From splitting up D139530

Diff Detail

Event Timeline

luke created this revision.Dec 8 2022, 9:31 AM
Herald added a project: Restricted Project. · View Herald TranscriptDec 8 2022, 9:31 AM
luke published this revision for review.Dec 8 2022, 9:32 AM
Herald added a project: Restricted Project. · View Herald TranscriptDec 8 2022, 9:32 AM
dschuff added inline comments.Dec 8 2022, 5:29 PM
llvm/test/CodeGen/WebAssembly/userstack.ll
336 ↗(On Diff #481328)

so the result of this is that the frame offset will end up in a const or add expression (consumed by the i32.load8_u), and the global address will be folded?
Is this better than what we did before (i.e. the address in a const and the frame offset folded)?

luke added inline comments.Dec 12 2022, 1:24 AM
llvm/test/CodeGen/WebAssembly/userstack.ll
336 ↗(On Diff #481328)

In this case the frame offset wasn't being folded, although I'm not sure if that is intentional or not. This is the codegen before the patch:

frame_offset_with_global_address:
	.functype	frame_offset_with_global_address () -> (i32)
	i32.const	$push0=, str
	global.get	$push5=, __stack_pointer
	i32.const	$push6=, 16
	i32.sub 	$push9=, $pop5, $pop6
	i32.const	$push7=, 12
	i32.add 	$push8=, $pop9, $pop7
	i32.add 	$push1=, $pop0, $pop8
	i32.load8_u	$push2=, 0($pop1)
	i32.const	$push3=, 67
	i32.and 	$push4=, $pop2, $pop3
	return	$pop4

With the patch the global address gets folded in which saves a const and an add instruction:

frame_offset_with_global_address:
	.functype	frame_offset_with_global_address () -> (i32)
	global.get	$push3=, __stack_pointer
	i32.const	$push4=, 16
	i32.sub 	$push7=, $pop3, $pop4
	i32.const	$push5=, 12
	i32.add 	$push6=, $pop7, $pop5
	i32.load8_u	$push1=, str($pop6)
	i32.const	$push0=, 67
	i32.and 	$push2=, $pop1, $pop0
	return	$pop2
luke added inline comments.Dec 12 2022, 1:49 AM
llvm/lib/Target/WebAssembly/WebAssemblyRegisterInfo.cpp
78–92

Now that (add tga x) is now selected into something like i32.load offset=tga, x, the above assertion was being triggered because it assumed that any offset operand would always be an immediate, not a target global address. So this just wraps around it.

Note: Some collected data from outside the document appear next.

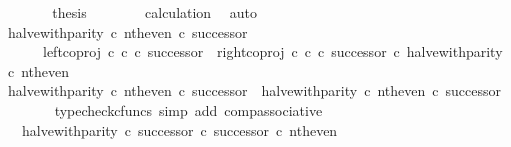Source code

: \begin{isabellebody}
\ \ \ \ \isamarkupfalse%
\ \isamarkupfalse%
\ {\isacharquery}{\kern0pt}thesis\isanewline
\ \ \ \ \ \ \isamarkupfalse%
\ calculation\ \isamarkupfalse%
\ auto\isanewline
\ \ \isamarkupfalse%
\isanewline
\isanewline
\ \ \isamarkupfalse%
\ {\isachardoublequoteopen}{\isacharparenleft}{\kern0pt}halve{\isacharunderscore}{\kern0pt}with{\isacharunderscore}{\kern0pt}parity\ {\isasymcirc}\isactrlsub c\ nth{\isacharunderscore}{\kern0pt}even{\isacharparenright}{\kern0pt}\ {\isasymcirc}\isactrlsub c\ successor\ {\isacharequal}{\kern0pt}\isanewline
\ \ \ \ \ \ {\isacharparenleft}{\kern0pt}{\isacharparenleft}{\kern0pt}left{\isacharunderscore}{\kern0pt}coproj\ {\isasymnat}\isactrlsub c\ {\isasymnat}\isactrlsub c\ {\isasymcirc}\isactrlsub c\ successor{\isacharparenright}{\kern0pt}\ {\isasymamalg}\ {\isacharparenleft}{\kern0pt}right{\isacharunderscore}{\kern0pt}coproj\ {\isasymnat}\isactrlsub c\ {\isasymnat}\isactrlsub c\ {\isasymcirc}\isactrlsub c\ successor{\isacharparenright}{\kern0pt}{\isacharparenright}{\kern0pt}\ {\isasymcirc}\isactrlsub c\ halve{\isacharunderscore}{\kern0pt}with{\isacharunderscore}{\kern0pt}parity\ {\isasymcirc}\isactrlsub c\ nth{\isacharunderscore}{\kern0pt}even{\isachardoublequoteclose}\isanewline
\ \ \isamarkupfalse%
\ {\isacharminus}{\kern0pt}\isanewline
\ \ \ \ \isamarkupfalse%
\ {\isachardoublequoteopen}{\isacharparenleft}{\kern0pt}halve{\isacharunderscore}{\kern0pt}with{\isacharunderscore}{\kern0pt}parity\ {\isasymcirc}\isactrlsub c\ nth{\isacharunderscore}{\kern0pt}even{\isacharparenright}{\kern0pt}\ {\isasymcirc}\isactrlsub c\ successor\ {\isacharequal}{\kern0pt}\ halve{\isacharunderscore}{\kern0pt}with{\isacharunderscore}{\kern0pt}parity\ {\isasymcirc}\isactrlsub c\ nth{\isacharunderscore}{\kern0pt}even\ {\isasymcirc}\isactrlsub c\ successor{\isachardoublequoteclose}\isanewline
\ \ \ \ \ \ \isamarkupfalse%
\ {\isacharparenleft}{\kern0pt}typecheck{\isacharunderscore}{\kern0pt}cfuncs{\isacharcomma}{\kern0pt}\ simp\ add{\isacharcolon}{\kern0pt}\ comp{\isacharunderscore}{\kern0pt}associative{}{\isacharparenright}{\kern0pt}\isanewline
\ \ \ \ \isamarkupfalse%
\ \isamarkupfalse%
\ {\isachardoublequoteopen}{\isachardot}{\kern0pt}{\isachardot}{\kern0pt}{\isachardot}{\kern0pt}\ {\isacharequal}{\kern0pt}\ halve{\isacharunderscore}{\kern0pt}with{\isacharunderscore}{\kern0pt}parity\ {\isasymcirc}\isactrlsub c\ {\isacharparenleft}{\kern0pt}successor\ {\isasymcirc}\isactrlsub c\ successor{\isacharparenright}{\kern0pt}\ {\isasymcirc}\isactrlsub c\ nth{\isacharunderscore}{\kern0pt}even{\isachardoublequoteclose}\isanewline

\end{isabellebody}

dschuff added inline comments.Dec 13 2022, 1:34 PM
llvm/test/CodeGen/WebAssembly/userstack.ll
336 ↗(On Diff #481328)

Ah ok yeah this test was added in https://reviews.llvm.org/D90577 which fixed a bug in the case below the one you are modifying in this CL. So I guess what's happening now is that this IR is being ISel'ed differently and is ending up in the first case in eliminateFrameIndex instead of the second.

dschuff added inline comments.Dec 13 2022, 1:51 PM
llvm/test/CodeGen/WebAssembly/userstack.ll
336 ↗(On Diff #481328)

Maybe we could add to the comment something like "(this allows the global address to be relocated)"

Since this test doesn't cover that second case anymore, I wonder if we have any tests that do. I would assume that clause is still needed, maybe at least for when we aren't using DAG ISel...

aheejin added inline comments.Dec 14 2022, 12:04 AM
llvm/test/CodeGen/WebAssembly/userstack.ll
336 ↗(On Diff #481328)

I commented the if added in D90577 out and ran this test, and this test still passes. When it was added that wouldn't have been the case, so I'm not sure what changed since then to make this pass. So what I'm saying is, this test is not covering the if in D90577 even now. 🤷🏻 Not sure what we should do. Delete the test and come up with a new test that covers the case? But that shouldn't be this CL's responsibility..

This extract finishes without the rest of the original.